Kubernetes http health check not working as expected - 500 response is ignored

2/5/2021

I have implemented a http health check and a separate http liveness check for my pod. For both, I see that Kubernetes works as expected if my pod delays before responding. However, when they respond immediately with a status 500, Kubernetes treats that as a success response. This is after the pod is up and running OK - before the checks start returning status 500.

In fact, I see that returning status 500 actually resets the failure count, so it caused my pod to be treated as healthy again.

Question is whether I am doing something wrong? How to get Kubernetes to do its stuff when my pod is unhealthy?

$ k version
Client Version: version.Info{Major:"1", Minor:"18", GitVersion:"v1.18.8", GitCommit:"9f2892aab98fe339f3bd70e3c470144299398ace", GitTreeState:"clean", BuildDate:"2020-08-13T16:12:48Z", GoVersion:"go1.13.15", Compiler:"gc", Platform:"darwin/amd64"}
Server Version: version.Info{Major:"1", Minor:"20", GitVersion:"v1.20.1", GitCommit:"c4d752765b3bbac2237bf87cf0b1c2e307844666", GitTreeState:"clean", BuildDate:"2020-12-18T12:00:47Z", GoVersion:"go1.15.5", Compiler:"gc", Platform:"linux/amd64"}

To investigate this problem, I have added test endpoints to my pod so that I can change the behaviour at runtime: pass (200), fail (500), delay fail (wait 15 seconds, then return 500).
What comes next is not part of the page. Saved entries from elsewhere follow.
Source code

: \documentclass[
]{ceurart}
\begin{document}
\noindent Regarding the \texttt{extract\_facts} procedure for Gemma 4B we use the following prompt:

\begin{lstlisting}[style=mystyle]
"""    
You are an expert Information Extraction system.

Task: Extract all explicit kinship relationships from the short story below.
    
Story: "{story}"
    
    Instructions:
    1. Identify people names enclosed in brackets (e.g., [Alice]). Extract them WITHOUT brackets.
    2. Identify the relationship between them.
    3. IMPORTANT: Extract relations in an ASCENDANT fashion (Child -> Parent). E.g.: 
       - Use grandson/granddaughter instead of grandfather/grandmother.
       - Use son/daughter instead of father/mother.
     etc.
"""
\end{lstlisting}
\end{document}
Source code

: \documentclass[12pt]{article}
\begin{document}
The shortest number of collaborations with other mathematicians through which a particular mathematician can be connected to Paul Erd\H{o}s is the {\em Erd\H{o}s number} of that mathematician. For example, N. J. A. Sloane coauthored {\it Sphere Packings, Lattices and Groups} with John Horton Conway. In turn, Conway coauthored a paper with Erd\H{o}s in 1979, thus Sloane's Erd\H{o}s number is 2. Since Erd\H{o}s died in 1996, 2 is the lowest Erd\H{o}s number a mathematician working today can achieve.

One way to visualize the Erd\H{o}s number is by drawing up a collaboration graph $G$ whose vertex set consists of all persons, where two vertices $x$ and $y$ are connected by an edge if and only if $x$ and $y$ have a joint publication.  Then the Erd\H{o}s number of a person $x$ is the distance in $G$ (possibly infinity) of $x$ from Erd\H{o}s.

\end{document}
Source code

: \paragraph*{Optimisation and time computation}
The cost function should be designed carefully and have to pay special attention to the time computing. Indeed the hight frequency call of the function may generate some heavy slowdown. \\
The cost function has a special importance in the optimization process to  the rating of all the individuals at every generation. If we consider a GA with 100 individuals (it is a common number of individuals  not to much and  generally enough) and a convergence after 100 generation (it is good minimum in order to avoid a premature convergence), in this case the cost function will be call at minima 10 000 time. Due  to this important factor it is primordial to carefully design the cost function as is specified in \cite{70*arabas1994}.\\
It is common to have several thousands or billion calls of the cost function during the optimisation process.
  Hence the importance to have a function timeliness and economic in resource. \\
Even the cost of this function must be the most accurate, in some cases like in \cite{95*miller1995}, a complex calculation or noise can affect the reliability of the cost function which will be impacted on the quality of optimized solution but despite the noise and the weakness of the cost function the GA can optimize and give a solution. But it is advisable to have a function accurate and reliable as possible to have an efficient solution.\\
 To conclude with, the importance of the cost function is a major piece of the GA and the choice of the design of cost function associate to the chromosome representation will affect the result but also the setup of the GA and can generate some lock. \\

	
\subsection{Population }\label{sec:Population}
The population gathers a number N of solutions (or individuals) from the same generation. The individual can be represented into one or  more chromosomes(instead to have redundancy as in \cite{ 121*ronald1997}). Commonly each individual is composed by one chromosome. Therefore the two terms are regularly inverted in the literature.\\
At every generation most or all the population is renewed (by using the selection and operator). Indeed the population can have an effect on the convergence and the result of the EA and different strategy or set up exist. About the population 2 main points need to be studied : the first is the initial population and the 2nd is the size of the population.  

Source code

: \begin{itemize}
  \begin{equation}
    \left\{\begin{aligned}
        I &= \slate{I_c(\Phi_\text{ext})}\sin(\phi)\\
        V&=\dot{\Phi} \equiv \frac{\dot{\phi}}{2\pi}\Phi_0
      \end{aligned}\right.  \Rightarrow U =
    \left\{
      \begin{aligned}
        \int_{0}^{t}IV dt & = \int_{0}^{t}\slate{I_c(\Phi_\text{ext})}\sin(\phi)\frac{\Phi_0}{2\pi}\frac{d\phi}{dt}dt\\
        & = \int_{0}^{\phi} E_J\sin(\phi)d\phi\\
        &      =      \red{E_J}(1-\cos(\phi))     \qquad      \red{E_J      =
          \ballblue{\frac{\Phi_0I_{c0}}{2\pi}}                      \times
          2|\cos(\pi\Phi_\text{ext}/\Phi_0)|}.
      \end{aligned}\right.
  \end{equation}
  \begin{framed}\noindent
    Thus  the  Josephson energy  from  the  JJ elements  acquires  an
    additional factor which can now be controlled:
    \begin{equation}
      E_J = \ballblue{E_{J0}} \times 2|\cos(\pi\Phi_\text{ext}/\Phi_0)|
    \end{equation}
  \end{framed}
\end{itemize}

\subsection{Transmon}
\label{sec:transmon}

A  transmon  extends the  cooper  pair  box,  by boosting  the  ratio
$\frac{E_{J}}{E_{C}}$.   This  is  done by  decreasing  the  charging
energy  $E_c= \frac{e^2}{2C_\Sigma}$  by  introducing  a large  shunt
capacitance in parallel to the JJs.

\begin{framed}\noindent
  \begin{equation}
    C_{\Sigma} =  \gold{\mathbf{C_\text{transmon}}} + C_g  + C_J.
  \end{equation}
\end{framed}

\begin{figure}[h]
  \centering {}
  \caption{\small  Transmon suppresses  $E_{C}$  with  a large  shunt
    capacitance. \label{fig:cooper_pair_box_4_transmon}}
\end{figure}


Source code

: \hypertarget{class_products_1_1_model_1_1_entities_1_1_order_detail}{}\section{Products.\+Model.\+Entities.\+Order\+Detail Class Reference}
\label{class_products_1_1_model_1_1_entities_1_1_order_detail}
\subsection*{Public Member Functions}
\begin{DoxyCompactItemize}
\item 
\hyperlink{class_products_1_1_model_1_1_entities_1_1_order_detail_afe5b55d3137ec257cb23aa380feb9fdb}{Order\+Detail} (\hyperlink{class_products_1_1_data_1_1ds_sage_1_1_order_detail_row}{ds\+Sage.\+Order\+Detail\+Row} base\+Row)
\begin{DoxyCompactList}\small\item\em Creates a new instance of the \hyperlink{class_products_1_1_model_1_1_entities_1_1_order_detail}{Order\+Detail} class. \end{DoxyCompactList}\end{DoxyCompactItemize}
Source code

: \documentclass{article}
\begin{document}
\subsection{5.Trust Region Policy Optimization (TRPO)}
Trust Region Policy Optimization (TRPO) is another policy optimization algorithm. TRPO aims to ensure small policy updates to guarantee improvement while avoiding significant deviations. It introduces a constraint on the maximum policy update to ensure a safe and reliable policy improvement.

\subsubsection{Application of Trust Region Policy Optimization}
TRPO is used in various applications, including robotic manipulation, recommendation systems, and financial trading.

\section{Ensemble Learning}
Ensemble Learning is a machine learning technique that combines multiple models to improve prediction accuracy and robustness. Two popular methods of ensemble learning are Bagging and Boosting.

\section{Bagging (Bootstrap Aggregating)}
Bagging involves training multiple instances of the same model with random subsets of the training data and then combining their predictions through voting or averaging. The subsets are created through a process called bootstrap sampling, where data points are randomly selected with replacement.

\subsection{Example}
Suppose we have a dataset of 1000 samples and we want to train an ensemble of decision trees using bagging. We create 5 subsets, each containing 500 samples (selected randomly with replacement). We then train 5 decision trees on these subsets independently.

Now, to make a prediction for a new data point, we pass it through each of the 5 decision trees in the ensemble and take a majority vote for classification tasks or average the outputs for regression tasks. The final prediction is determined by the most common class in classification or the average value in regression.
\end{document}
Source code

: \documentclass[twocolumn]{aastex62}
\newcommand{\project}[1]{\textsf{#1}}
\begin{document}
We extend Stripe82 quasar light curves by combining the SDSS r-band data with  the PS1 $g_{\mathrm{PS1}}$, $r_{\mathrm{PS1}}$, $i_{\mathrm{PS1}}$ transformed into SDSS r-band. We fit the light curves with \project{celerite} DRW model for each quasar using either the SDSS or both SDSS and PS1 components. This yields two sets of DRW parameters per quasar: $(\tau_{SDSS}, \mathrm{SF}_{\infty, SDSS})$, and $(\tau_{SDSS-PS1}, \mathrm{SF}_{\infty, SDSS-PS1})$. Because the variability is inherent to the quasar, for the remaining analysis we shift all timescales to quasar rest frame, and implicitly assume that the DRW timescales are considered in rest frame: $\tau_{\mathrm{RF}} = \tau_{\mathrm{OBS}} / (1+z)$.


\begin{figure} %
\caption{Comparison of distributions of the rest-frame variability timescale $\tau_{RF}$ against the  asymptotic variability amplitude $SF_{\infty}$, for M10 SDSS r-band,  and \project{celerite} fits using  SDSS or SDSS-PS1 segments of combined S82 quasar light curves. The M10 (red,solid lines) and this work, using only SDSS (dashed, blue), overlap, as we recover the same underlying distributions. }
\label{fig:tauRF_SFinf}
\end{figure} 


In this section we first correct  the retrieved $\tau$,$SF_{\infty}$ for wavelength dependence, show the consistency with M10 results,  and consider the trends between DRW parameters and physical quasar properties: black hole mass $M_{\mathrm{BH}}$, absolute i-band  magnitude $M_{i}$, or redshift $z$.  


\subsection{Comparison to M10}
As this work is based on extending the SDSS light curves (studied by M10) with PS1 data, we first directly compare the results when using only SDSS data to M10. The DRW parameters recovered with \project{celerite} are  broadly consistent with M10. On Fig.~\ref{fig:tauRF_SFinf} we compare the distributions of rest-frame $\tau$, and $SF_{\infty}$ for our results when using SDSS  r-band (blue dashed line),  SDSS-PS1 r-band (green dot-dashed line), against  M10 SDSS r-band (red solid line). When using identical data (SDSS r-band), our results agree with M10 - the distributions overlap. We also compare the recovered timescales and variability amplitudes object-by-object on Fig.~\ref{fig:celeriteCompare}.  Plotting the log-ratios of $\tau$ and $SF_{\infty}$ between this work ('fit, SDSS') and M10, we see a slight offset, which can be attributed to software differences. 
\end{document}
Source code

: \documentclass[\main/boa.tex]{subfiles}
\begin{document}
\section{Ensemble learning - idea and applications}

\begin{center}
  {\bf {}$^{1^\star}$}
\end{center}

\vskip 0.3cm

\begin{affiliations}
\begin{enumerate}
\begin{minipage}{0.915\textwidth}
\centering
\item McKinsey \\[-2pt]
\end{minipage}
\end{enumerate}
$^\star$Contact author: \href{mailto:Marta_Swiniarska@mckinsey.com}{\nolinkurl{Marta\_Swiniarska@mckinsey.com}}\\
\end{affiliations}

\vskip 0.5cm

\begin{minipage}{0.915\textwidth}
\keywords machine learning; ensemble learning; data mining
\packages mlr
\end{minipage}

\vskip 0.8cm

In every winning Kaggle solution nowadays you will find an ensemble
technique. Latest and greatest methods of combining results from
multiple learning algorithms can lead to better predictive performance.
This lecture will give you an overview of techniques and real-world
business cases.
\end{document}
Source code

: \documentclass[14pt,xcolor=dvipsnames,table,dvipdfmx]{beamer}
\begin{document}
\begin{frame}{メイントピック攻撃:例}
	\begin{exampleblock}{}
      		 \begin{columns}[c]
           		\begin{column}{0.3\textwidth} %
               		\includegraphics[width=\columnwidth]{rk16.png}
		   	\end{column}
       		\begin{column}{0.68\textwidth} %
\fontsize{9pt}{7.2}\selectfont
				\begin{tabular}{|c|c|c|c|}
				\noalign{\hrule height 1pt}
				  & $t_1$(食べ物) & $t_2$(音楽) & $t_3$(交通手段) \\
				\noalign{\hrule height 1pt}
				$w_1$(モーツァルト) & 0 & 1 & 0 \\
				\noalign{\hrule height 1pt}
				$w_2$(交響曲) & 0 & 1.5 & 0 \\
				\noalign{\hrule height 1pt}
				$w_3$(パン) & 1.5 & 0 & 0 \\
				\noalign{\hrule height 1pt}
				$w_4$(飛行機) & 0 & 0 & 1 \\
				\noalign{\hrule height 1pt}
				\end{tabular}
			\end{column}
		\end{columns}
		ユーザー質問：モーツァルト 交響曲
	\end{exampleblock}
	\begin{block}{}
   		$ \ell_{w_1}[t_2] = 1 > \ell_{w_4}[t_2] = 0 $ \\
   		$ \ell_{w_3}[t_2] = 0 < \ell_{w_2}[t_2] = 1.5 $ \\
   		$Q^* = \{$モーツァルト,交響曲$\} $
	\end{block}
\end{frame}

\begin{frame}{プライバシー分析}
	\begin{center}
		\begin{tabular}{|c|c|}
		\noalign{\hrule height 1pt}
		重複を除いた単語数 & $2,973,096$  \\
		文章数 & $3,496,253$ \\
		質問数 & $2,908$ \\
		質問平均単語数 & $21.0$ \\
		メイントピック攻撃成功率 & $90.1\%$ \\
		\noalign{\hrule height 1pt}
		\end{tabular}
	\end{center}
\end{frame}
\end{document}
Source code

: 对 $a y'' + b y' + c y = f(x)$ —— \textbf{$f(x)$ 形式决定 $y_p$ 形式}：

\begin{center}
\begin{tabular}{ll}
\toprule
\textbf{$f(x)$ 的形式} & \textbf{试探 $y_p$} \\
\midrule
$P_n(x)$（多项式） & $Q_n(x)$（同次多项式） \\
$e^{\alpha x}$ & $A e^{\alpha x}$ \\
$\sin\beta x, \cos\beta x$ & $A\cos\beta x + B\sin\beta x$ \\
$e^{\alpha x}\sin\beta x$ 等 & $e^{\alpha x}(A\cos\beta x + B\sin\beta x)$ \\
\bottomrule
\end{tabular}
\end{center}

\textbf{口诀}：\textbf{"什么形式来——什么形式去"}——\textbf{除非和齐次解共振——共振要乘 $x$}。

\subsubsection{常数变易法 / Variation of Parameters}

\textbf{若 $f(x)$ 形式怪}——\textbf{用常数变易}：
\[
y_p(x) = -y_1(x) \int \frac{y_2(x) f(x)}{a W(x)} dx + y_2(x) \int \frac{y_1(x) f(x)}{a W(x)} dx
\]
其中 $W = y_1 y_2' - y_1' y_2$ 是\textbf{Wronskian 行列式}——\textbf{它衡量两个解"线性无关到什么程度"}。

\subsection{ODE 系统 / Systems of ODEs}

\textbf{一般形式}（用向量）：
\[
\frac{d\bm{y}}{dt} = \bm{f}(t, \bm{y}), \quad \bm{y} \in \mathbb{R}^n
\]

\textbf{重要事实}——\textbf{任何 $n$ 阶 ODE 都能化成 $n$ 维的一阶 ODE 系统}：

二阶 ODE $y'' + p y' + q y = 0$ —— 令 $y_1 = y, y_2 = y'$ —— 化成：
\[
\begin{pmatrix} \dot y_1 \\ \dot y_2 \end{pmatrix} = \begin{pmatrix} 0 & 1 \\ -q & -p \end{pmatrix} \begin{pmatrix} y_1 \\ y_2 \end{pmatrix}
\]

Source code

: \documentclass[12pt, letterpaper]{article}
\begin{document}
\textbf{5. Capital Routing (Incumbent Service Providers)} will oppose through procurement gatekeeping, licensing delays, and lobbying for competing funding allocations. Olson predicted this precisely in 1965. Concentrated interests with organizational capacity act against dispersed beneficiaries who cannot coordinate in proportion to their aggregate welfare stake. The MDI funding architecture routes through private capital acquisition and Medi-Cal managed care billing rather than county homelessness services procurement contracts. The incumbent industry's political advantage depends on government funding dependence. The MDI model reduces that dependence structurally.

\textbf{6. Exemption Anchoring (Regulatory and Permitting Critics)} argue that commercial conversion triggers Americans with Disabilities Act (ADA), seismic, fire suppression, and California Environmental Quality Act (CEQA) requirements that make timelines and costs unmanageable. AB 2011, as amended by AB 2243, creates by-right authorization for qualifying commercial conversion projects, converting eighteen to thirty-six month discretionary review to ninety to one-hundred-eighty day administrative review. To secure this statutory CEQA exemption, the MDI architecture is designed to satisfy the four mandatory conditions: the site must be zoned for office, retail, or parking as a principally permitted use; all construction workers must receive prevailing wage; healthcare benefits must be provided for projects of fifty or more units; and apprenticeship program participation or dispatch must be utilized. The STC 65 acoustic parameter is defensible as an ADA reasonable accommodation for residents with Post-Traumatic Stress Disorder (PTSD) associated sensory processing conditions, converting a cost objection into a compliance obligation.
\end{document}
And I separated the health and liveness endpoints.

From describe pod:

Liveness:   exec [curl http://localhost:30030/livez] delay=10s timeout=1s period=10s #success=1 #failure=5
Readiness:  exec [curl http://localhost:30030/healthz] delay=10s timeout=1s period=10s #success=1 #failure=3

I tested the endpoints by exec into the pod and curl the endpoints from there (details below).
Then I cycled both the liveness check and the health check through the 3 modes and monitored the Kubernetes response.
Health Check: expect pod to be restarted after failing health check 5 times in a row.
Liveness Check: describe the service and expect IP address of the pod to be removed from the list of endpoints.

Success case:

bash-4.4$ curl http://localhost:30030/unfailhealth
unfailhealth: REMOVE force all health checks to fail, was failHealth=false, delayFailHealth=false

bash-4.4$ curl http://localhost:30030/healthz -v
*   Trying ::1...
* TCP_NODELAY set
* Connected to localhost (::1) port 30030 (#0)
> GET /healthz HTTP/1.1
> Host: localhost:30030
> User-Agent: curl/7.61.1
> Accept: */*
>
< HTTP/1.1 200 OK
< X-Powered-By: Express
< Content-Type: text/html; charset=utf-8
< Content-Length: 3
< ETag: W/"3-CftlTBfMBbEe9TvTWqcB9tVQ6OE"
< Date: Fri, 05 Feb 2021 13:30:59 GMT
< Connection: keep-alive
< Keep-Alive: timeout=5
<
OK
* Connection #0 to host localhost left intact

Failure case:

bash-4.4$ curl http://localhost:30030/failhealth
failhealth: force all health checks to fail, was failHealth=true, delayFailHealth=false

bash-4.4$ curl http://localhost:30030/healthz -v
*   Trying ::1...
* TCP_NODELAY set
* Connected to localhost (::1) port 30030 (#0)
> GET /healthz HTTP/1.1
> Host: localhost:30030
> User-Agent: curl/7.61.1
> Accept: */*
>
< HTTP/1.1 500 Internal Server Error
< X-Powered-By: Express
< Content-Type: text/html; charset=utf-8
< Content-Length: 26
< ETag: W/"1a-yI5D4Rtao1KH34GZVYKKvxZoEVo"
< Date: Fri, 05 Feb 2021 13:29:14 GMT
< Connection: keep-alive
< Keep-Alive: timeout=5
<
FAKE HEALTH CHECK FAILURE
* Connection #0 to host localhost left intact

Delayed failure case:

bash-4.4$ curl http://localhost:30030/delayfailhealth
delayfailhealth: force all health checks to sleep 15sec, then fail, was failHealth=false, delayFailHealth=true

bash-4.4$ date; curl http://localhost:30030/healthz -v
Fri Feb  5 13:33:08 UTC 2021
*   Trying ::1...
* TCP_NODELAY set
* Connected to localhost (::1) port 30030 (#0)
> GET /healthz HTTP/1.1
> Host: localhost:30030
> User-Agent: curl/7.61.1
> Accept: */*
>
< HTTP/1.1 500 Internal Server Error
< X-Powered-By: Express
< Content-Type: text/html; charset=utf-8
< Content-Length: 47
< ETag: W/"2f-n+Ix8oU/09OT9+cpPVm1/EejE9Y"
< Date: Fri, 05 Feb 2021 13:33:23 GMT
< Connection: keep-alive
< Keep-Alive: timeout=5
<
FAKE HEALTH CHECK FAILURE - AFTER 15 SEC DELAY
* Connection #0 to host localhost left intact

Test Results

Default to SUCCESS for both health and liveness endpoints,return status 200 -> pod starts and works OK.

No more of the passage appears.